The whcE gene of Corynebacterium glutamicum is important for survival following heat and oxidative stress.

In this study, we have analyzed an ORF from Corynebacterium glutamicum, which codes for a homologue of the Streptomyces coelicolor WhiB-family of proteins known to be involved in sporulation. This ORF encoded a putative protein which harbors a helix-turn-helix DNA-binding motif and a probable redox-sensing motif, and has been designated whcE. We constructed a whcE mutant strain and analyzed the strain under a variety of growth conditions. This mutant strain exhibited a prolonged lag phase and earlier death within the stationary phase, suggesting that the relevant gene may play a role in both growth adaptation and stress responses. Further analysis determined that the mutant strain was not only sensitive with regard to survival under heat stress, but was also markedly susceptible to thiol-specific oxidant diamide and redox cycling compounds, including menadione and plumbagin. The mutant strain also exhibited reductions in thioredoxin reductase activity, which indicates that the trxB gene encoding thioredoxin reductase is under the control of WhcE. Expression of whcE was stimulated during the stationary phase of cell growth and could be modulated by diamide. We also delineated the relationship between whcE and the sigH gene, which is located downstream of whcE, and has been shown to be involved in heat stress responses, via the encoding of an ECF sigma factor.
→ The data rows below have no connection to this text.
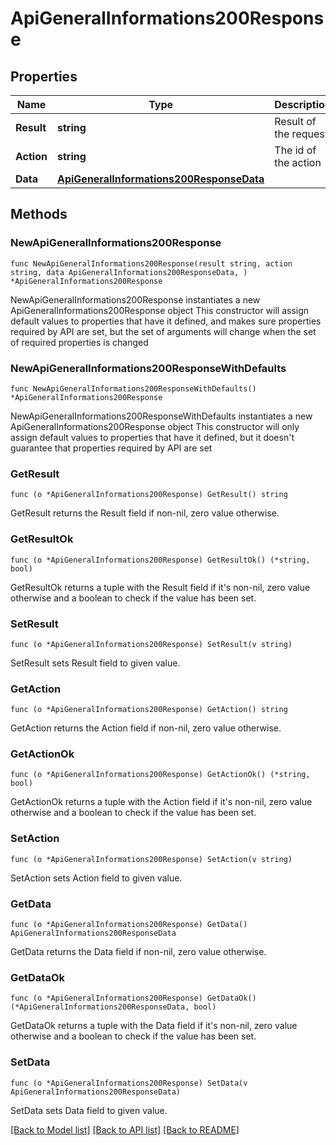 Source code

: # ApiGeneralInformations200Response

## Properties

Name | Type | Description | Notes
------------ | ------------- | ------------- | -------------
**Result** | **string** | Result of the request | 
**Action** | **string** | The id of the action | 
**Data** | [**ApiGeneralInformations200ResponseData**](ApiGeneralInformations200ResponseData.md) |  | 

## Methods

### NewApiGeneralInformations200Response

`func NewApiGeneralInformations200Response(result string, action string, data ApiGeneralInformations200ResponseData, ) *ApiGeneralInformations200Response`

NewApiGeneralInformations200Response instantiates a new ApiGeneralInformations200Response object
This constructor will assign default values to properties that have it defined,
and makes sure properties required by API are set, but the set of arguments
will change when the set of required properties is changed

### NewApiGeneralInformations200ResponseWithDefaults

`func NewApiGeneralInformations200ResponseWithDefaults() *ApiGeneralInformations200Response`

NewApiGeneralInformations200ResponseWithDefaults instantiates a new ApiGeneralInformations200Response object
This constructor will only assign default values to properties that have it defined,
but it doesn't guarantee that properties required by API are set

### GetResult

`func (o *ApiGeneralInformations200Response) GetResult() string`

GetResult returns the Result field if non-nil, zero value otherwise.

### GetResultOk

`func (o *ApiGeneralInformations200Response) GetResultOk() (*string, bool)`

GetResultOk returns a tuple with the Result field if it's non-nil, zero value otherwise
and a boolean to check if the value has been set.

### SetResult

`func (o *ApiGeneralInformations200Response) SetResult(v string)`

SetResult sets Result field to given value.


### GetAction

`func (o *ApiGeneralInformations200Response) GetAction() string`

GetAction returns the Action field if non-nil, zero value otherwise.

### GetActionOk

`func (o *ApiGeneralInformations200Response) GetActionOk() (*string, bool)`

GetActionOk returns a tuple with the Action field if it's non-nil, zero value otherwise
and a boolean to check if the value has been set.

### SetAction

`func (o *ApiGeneralInformations200Response) SetAction(v string)`

SetAction sets Action field to given value.


### GetData

`func (o *ApiGeneralInformations200Response) GetData() ApiGeneralInformations200ResponseData`

GetData returns the Data field if non-nil, zero value otherwise.

### GetDataOk

`func (o *ApiGeneralInformations200Response) GetDataOk() (*ApiGeneralInformations200ResponseData, bool)`

GetDataOk returns a tuple with the Data field if it's non-nil, zero value otherwise
and a boolean to check if the value has been set.

### SetData

`func (o *ApiGeneralInformations200Response) SetData(v ApiGeneralInformations200ResponseData)`

SetData sets Data field to given value.



[[Back to Model list]](../README.md#documentation-for-models) [[Back to API list]](../README.md#documentation-for-api-endpoints) [[Back to README]](../README.md)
In a sigH mutant strain, the whcE gene was no longer expressed, thereby suggesting that the sigmaH sigma factor is involved in whcE expression. Our results suggest that WhcE functions as a transcription factor which can activate the trxB gene, as well as other genes, possibly by sensing redox changes during the metabolic downshifting of cells from exponential growth to the stationary phase, whereas sigmaH appears to function as the sigma factor for these genes, including whcE.